If you do encounter a bear follow these rules to escape the encounter unscathed (adapted from orvis.com).

  • If the bear has not seen you:  leave quietly without attracting attention.  If you run you may encourage the bear to run after you – so quietly turn and walk away.
  • If the bear has spotted you be sure to give them some space.  Keep your dog close to you and go back the way you came – if necessary take a detour to give the bear as much space as possible.
  • If you are at close range and an encounter is unavoidable make yourself as big as possible and make lots of noise to scare the bear away.  Do not make eye contact as the bear may interpret this as you being aggressive.  Back away from the bear making sure that they have an escape route as well.
  • If all else fails make sure you have bear spray AND that you know how to use it.  If the bear attacks – fight back!  Let the bear know that you are not easy prey.

Also pay attention and be aware of times that a bear may not be able to detect that you are coming – such as when you are near a water source or the wind is in your face.  In those situations it is even more important to be loud and make your presence known.

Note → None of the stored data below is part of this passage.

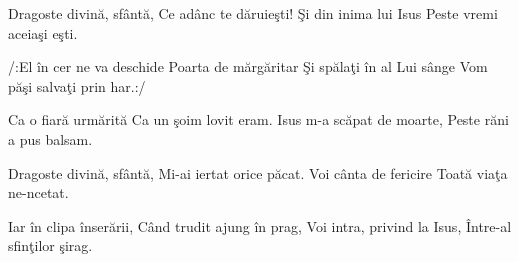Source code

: 
\beginverse
Dragoste divină, sfântă,
Ce adânc te dăruieşti!
Şi din inima lui Isus
Peste vremi aceiaşi eşti.
\endverse

\beginchorus
/:El în cer ne va deschide
Poarta de mărgăritar
Şi spălaţi în al Lui sânge
Vom păşi salvaţi prin har.:/
\endchorus

\beginverse
Ca o fiară urmărită
Ca un şoim lovit eram.
Isus m-a scăpat de moarte,
Peste răni a pus balsam.
\endverse

\beginverse
Dragoste divină, sfântă,
Mi-ai iertat orice păcat.
Voi cânta de fericire
Toată viaţa ne-ncetat.
\endverse

\beginverse
Iar în clipa înserării,
Când trudit ajung în prag,
Voi intra, privind la Isus,
Între-al sfinţilor şirag. 
\endverse

\endsong


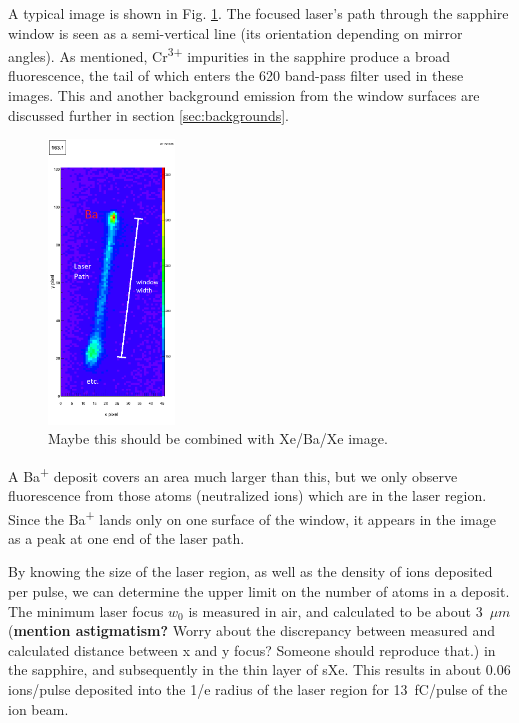 \documentclass[aps,pra,reprint,superscriptaddress]{revtex4-1}
\begin{document}
A typical image is shown in Fig. \ref{fig:image_example}.  The focused laser's path through the sapphire window is seen as a semi-vertical line (its orientation depending on mirror angles).  As mentioned, Cr\textsuperscript{3+} impurities in the sapphire produce a broad fluorescence, the tail of which enters the 620 band-pass filter used in these images.  This and another background emission from the window surfaces are discussed further in section \ref{sec:backgrounds}.

\begin{figure}
\includegraphics[width=0.3\textwidth]{figures/2015-05-26_163_1.png}
\caption{{\color{red}Maybe this should be combined with Xe/Ba/Xe image.}}
\label{fig:image_example}
\end{figure}

A Ba\textsuperscript{+} deposit covers an area much larger than this, but we only observe fluorescence from those atoms (neutralized ions) which are in the laser region.  Since the Ba\textsuperscript{+} lands only on one surface of the window, it appears in the image as a peak at one end of the laser path.

By knowing the size of the laser region, as well as the density of ions deposited per pulse, we can determine the upper limit on the number of atoms in a deposit.  The minimum laser focus $w_0$ is measured in air, and calculated to be about {\color{red}3~$\mu m$ (\textbf{mention astigmatism?} Worry about the discrepancy between measured and calculated distance between x and y focus?  Someone should reproduce that.)} in the sapphire, and subsequently in the thin layer of sXe.  This results in about 0.06 ions/pulse deposited into the 1/e radius of the laser region for 13~fC/pulse of the ion beam.
\end{document}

Avy and I do a lot of hiking together in the spring and summer and to date we have not had a negative encounter with a bear.  We did encounter a small black bear while hiking near a salmon bearing creek but the bear detected our presence before we saw him and made his way up a tree for protection.  In that situation we quickly leashed Avy and calmly made our way back up the trail, going out the way that we had come in.  Avy has a bear bell and actually enjoys wearing it – so she will happily run along the trail allowing the bell to jingle out a warning to any bears in the area.

For the most part a bear does not want to encounter you any more than you want to encounter them.  So when you are out hiking with your dog make sure that you make your presence known.  Put a bear bell on your dog, talk loudly (or sing) while walking on the trail and clap your hands to announce your presence.